DW brought her kids to see their bio dad. He hasn't paid his share for any extra-cirricular activities for his kids which is around $2200 or even the CS, that is only $240 a month for 3 kids, since November of 2011. But, he finds the money to buy his oldest a 4th generation IPOD that cost $300. What a piece of shit. Then while he has them for the summer, DW said there are some good wrestling camps for kid#2 to go to. Bio dad asks which one did you sign him up for? She said neither, but #2 wants to go and you need to pay for it. He refuses. But then during 2-1 week intervals over the summer, DW has the kids. She has signed him up for wrestling and football camp. Bio Dad says it is up to him when she gets the kids. She said I have them signed up for activities they want to do! He says so.

Comments

not2sureimsaneanymore's picture

Um, okay, maybe I'll get backlash for this.

First of all, is it in the CO that he has to pay extracurriculars? If not, sorry, he's not responsible for it. Likewise, if he had no say in whether or not the kid gets signed up, I don't believe he should be paying for it.

Second, is it in the CO that he gets summers? Just because DW signs the kids up for camp doesn't mean they can go if it's on the dad's time. Sorry, but that's more terrorist style of the BM's we usually see than anything else--sign the kid up on the dad's time, if he doesn't take them, his kids hate him because he won't let them do something they like, and BM reaps all the glory of the poor mom who just wants her kids to be happy.

Sorry, but if the CO states those things, then your DW is in the wrong.

mnmattvike's picture

OMG! CO states everything that I am pissed off about! What the fuck is it with people who darling these dead beat fucking fathers! I am sick of it!

knucklehead's picture

Hey, dude, relax. I deal with a deadbeat ex, too. He owes $65K in support arrears, $15K in medical arrears, and $8K in extra curricular arrears.
I feel your pain.

That said, get over it. It will only eat at you, whittling away at your marriage, and generate resentment with your step kids.
Your DW can file for support enforcement to collect/enforce it. She can file contempt charges on her own. (I just did.)

Remember, though, if dad doesn't want to schedule activities during his limited time, he doesn't have to.

You seem realllly angry, though. Perhaps it's best if your DW doesn't include you in the details of this situation.

not2sureimsaneanymore's picture

Um wow. Okay, this was just a different perspective, didn't expect that.

I'm sorry but I don't think it's okay to sign a child up for something on the other parent's time unless it has been specifically court ordered. Please excuse me for clarifying.

I mean, if the Biodad started signing the kids up for a ridiculous amount of things and wanted your DW to pay for it, and it was on your DW's time, I'm sure you'd be singing another tune.

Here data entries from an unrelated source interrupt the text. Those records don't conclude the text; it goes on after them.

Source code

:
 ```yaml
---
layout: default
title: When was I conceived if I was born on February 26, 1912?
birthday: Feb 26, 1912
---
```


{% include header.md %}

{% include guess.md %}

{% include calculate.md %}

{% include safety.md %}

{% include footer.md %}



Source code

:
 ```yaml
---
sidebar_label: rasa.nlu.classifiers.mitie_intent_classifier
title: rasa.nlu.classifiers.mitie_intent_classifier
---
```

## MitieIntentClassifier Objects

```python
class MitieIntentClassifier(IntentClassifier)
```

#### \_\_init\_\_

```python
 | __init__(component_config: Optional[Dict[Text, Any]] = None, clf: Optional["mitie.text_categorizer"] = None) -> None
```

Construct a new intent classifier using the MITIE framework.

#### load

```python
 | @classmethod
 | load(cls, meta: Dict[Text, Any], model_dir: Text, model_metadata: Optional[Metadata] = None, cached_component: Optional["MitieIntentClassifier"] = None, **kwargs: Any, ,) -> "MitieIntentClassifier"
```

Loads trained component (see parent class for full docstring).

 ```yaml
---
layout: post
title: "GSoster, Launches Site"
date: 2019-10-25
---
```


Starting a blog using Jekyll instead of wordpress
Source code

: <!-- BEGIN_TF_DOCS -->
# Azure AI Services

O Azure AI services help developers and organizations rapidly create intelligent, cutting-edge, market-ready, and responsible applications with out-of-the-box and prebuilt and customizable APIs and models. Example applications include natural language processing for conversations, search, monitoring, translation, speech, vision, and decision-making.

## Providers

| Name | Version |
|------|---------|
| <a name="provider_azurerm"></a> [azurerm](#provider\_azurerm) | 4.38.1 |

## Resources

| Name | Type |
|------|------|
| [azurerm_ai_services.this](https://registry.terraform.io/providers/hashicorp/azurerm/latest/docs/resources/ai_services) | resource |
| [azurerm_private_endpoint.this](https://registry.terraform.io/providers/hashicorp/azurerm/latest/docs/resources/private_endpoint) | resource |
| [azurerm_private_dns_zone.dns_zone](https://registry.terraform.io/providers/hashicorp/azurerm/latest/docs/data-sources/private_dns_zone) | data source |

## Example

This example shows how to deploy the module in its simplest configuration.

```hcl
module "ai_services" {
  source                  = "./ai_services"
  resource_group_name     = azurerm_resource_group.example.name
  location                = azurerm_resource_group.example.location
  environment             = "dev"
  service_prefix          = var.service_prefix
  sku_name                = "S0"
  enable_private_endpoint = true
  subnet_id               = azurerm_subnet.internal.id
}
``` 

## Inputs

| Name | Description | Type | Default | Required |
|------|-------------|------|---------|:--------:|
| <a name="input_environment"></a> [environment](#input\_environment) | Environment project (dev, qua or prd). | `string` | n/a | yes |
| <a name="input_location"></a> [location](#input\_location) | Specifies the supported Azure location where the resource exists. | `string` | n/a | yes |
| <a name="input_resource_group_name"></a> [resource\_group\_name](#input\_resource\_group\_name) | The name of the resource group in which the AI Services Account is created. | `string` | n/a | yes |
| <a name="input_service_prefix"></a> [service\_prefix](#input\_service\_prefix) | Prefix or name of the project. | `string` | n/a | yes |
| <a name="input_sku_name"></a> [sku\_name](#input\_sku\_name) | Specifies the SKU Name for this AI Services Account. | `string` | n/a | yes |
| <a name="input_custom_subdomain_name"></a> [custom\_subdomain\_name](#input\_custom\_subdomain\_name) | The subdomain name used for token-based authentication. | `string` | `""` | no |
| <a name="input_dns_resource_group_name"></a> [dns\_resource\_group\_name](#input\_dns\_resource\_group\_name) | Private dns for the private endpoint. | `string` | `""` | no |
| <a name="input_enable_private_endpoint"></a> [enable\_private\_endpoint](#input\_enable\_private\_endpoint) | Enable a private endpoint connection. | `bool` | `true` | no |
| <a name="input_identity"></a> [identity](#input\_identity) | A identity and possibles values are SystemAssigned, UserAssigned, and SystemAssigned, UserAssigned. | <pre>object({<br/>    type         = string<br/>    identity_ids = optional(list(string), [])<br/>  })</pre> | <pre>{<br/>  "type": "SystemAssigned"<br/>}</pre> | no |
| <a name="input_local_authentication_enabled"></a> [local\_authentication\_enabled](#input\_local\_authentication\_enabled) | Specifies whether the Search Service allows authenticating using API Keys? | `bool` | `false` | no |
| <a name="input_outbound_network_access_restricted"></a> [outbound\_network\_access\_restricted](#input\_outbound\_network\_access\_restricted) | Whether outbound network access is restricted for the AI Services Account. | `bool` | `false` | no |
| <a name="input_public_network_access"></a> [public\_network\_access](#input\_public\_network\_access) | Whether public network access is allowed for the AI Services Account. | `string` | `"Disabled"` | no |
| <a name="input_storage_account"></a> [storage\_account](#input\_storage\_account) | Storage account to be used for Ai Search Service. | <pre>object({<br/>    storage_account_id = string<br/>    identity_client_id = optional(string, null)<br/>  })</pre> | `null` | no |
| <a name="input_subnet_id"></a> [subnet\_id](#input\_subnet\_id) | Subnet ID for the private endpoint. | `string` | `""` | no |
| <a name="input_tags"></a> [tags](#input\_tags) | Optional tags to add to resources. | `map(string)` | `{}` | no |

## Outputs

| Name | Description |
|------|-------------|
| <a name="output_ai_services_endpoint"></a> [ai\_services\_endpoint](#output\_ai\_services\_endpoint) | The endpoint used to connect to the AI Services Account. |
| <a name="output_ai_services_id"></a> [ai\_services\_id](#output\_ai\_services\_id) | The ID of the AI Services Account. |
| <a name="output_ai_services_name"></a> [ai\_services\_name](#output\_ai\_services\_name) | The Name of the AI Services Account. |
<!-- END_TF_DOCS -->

I don't think there was any reason why you needed to be so defensive on it when all I did was offer my opinion on this. =/

I agree with everyone else, I would let it go.

knucklehead's picture

What does their order state?

Does he have summer visitation time? If so, then it's up to him to schedule what he wants during that time. (Or not.)

Just like if mom wants to sign the kids up on her time, it's her choice. Would she want her ex scheduling stuff for the kids on her time?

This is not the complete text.